During the 70sa system was developed automated technological production process that helped to spread the brand throughout Spain.

This technological innovation, pioneering in Spain at the time, incorporated the best French, Dutch, and Danish processes and technologies (obtained thanks to the long trips through Europe that Mr. Hersilio made to learn all the knowledge from the great masters), and has helped Lácteas García Baquero and the Spanish cheese sector to achieve the good cheese that is made in Spain today.

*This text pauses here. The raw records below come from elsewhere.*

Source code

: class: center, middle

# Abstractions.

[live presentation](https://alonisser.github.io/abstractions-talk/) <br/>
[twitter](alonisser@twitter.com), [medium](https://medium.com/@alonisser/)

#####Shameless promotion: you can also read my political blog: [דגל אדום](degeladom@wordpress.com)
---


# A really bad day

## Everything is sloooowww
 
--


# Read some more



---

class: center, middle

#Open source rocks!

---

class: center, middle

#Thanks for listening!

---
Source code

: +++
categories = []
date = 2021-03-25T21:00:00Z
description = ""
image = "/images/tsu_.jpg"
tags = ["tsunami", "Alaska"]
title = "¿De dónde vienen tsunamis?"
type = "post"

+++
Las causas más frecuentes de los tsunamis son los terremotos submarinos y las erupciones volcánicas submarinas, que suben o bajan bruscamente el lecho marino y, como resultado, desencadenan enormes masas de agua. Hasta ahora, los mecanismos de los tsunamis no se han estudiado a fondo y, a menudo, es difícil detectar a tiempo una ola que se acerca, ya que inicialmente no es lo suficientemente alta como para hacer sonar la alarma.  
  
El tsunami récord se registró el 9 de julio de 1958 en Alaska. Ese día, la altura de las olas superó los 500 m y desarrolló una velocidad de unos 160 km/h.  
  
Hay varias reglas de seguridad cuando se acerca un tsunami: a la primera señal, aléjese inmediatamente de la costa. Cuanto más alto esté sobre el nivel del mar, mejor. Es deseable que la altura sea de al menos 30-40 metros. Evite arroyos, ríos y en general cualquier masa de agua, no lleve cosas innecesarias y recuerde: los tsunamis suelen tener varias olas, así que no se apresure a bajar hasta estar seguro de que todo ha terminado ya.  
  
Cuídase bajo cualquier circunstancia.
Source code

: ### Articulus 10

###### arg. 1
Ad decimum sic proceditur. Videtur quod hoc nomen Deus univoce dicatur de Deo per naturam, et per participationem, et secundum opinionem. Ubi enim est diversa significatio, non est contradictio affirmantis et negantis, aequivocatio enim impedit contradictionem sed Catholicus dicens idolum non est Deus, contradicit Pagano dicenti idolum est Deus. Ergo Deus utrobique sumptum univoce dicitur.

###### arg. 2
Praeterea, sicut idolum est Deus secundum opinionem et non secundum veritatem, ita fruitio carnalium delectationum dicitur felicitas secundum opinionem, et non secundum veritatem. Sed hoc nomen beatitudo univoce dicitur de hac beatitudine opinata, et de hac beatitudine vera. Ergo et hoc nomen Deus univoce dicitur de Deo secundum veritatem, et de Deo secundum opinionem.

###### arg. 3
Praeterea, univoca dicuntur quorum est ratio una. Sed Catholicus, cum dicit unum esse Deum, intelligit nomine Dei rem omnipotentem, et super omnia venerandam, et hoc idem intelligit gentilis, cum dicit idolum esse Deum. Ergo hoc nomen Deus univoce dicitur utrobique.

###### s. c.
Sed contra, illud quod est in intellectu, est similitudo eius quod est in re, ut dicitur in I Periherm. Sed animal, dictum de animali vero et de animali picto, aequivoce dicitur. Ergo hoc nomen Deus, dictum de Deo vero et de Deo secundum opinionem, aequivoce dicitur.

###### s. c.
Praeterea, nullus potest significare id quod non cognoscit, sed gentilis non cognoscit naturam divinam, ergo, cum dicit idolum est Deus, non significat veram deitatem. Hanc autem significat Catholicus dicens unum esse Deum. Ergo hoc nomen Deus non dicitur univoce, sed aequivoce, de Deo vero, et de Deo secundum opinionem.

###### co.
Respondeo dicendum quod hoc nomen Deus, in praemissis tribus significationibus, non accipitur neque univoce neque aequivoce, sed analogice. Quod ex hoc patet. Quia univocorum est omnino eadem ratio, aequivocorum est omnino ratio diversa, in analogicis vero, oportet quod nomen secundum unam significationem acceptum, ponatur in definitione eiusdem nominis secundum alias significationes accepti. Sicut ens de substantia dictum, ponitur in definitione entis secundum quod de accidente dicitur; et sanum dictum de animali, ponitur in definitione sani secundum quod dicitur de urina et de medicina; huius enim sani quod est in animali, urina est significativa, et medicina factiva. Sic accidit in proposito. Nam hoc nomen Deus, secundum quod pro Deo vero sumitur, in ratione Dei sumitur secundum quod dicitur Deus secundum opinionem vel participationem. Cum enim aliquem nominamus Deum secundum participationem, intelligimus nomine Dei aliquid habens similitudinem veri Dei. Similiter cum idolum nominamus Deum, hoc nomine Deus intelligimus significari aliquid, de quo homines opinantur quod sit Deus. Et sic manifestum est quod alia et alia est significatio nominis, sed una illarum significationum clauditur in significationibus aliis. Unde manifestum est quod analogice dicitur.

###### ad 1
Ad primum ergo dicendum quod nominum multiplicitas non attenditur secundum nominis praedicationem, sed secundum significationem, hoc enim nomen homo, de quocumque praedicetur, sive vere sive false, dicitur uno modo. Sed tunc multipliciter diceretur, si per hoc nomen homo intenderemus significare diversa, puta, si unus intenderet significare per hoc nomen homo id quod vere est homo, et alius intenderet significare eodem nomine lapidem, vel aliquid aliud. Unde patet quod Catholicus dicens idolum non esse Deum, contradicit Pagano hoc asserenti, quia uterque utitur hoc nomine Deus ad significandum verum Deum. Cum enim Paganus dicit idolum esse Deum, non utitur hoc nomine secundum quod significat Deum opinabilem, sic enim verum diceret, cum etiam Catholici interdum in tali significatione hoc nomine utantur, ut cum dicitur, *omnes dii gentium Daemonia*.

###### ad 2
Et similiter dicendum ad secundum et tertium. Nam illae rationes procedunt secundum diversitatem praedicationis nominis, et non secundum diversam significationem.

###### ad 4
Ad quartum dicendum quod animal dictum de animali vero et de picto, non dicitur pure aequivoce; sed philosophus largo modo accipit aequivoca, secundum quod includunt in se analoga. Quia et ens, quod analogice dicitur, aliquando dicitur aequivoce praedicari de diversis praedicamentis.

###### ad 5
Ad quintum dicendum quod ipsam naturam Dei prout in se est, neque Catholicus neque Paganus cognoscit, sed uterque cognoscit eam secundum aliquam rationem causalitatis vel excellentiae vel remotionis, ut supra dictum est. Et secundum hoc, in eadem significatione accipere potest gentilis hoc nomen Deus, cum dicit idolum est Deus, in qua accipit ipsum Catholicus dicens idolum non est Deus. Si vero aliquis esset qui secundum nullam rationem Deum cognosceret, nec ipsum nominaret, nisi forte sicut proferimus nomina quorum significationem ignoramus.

This would not have been possible without the perseverance and passion of the García Baquero family who dedicate time and effort to finding the best way to consume the cheese, maintain it, and offer it to our consumers and customers.

Given the immense popularity of Hersilio García Baquero’s cheese, he considered ways to differentiate it from the rest. He came up with the idea of ​​painting the rind of his semi-cured cheese black to distinguish it from the competition.
This marked a turning point in the industry because, after that, the rind color became the standard for semi-cured cheeses.

 

Bicicleta antigua
Mr. Hersilio was very clear that to continue growing and producing the best cheese, the first thing was to have the best raw materials. He already had a facility in Alcázar de San Juan, Castilla-La Mancha, renowned for its long tradition in the world of cheese and the origin of the famous Manchego cheese and the Manchega sheep breed, native to the area. But after the 1990s, he created and acquirednew processing centers in Alcázar de San Juan (Ciudad Real), Toro (Zamora), Campillo de Arenas (Jaen) and Palas del Rei (Galicia).

All of them are located in areas with high quality milk and are covered by Designations of Origin under the strictest quality regulations for the production of the best cheese.

In the Zamora region, it is important to keep in mind the concept of “TERROIR”. The personality of the Castilian land is marked by Miocene calcareous-clay soils with substrates rich in limestone and/or marl, affecting the acidity levels of the proteins and fibers of the pastures, levels that will later impart very rustic characteristics to the cheeses.

Furthermore, in that area we find the native breeds of Churra and Castellana sheep, which produce a type of milk unique to the rest of Spain, which is used to make the iconic Zamorano Protected Designation of Origin Cheese.

And the region of Galicia (Palas del Rei) famous for its large, green pastures and the high quality of its milk, where the Protected Designations of Origin for Tetilla and Arzúa Ulloa cheeses are produced.

García Baquero today…

 

Currently, the second generation It gives continuity to the family business that Hersilio García Baquero has carried out with such enthusiasm and passion, continuing the values ​​and culture of the company, the love for a job well done, perseverance, the desire to improve…. Contributing new knowledge and business vision.

It exports its cheeses to more than 60 countries worldwide and are deserving of a multitude of international awards and recognitions to quality, standing out among cheeses from all over the world.

We know that obtaining a cheese of the highest quality requires the best raw materials. Therefore, to ensure the highest quality of our milk, at García Baquero We have our own sheep and goat farms, which we pamper and care for from the beginning, relying on two fundamental pillars: the quality and suitability of their food and the comfort of the animal.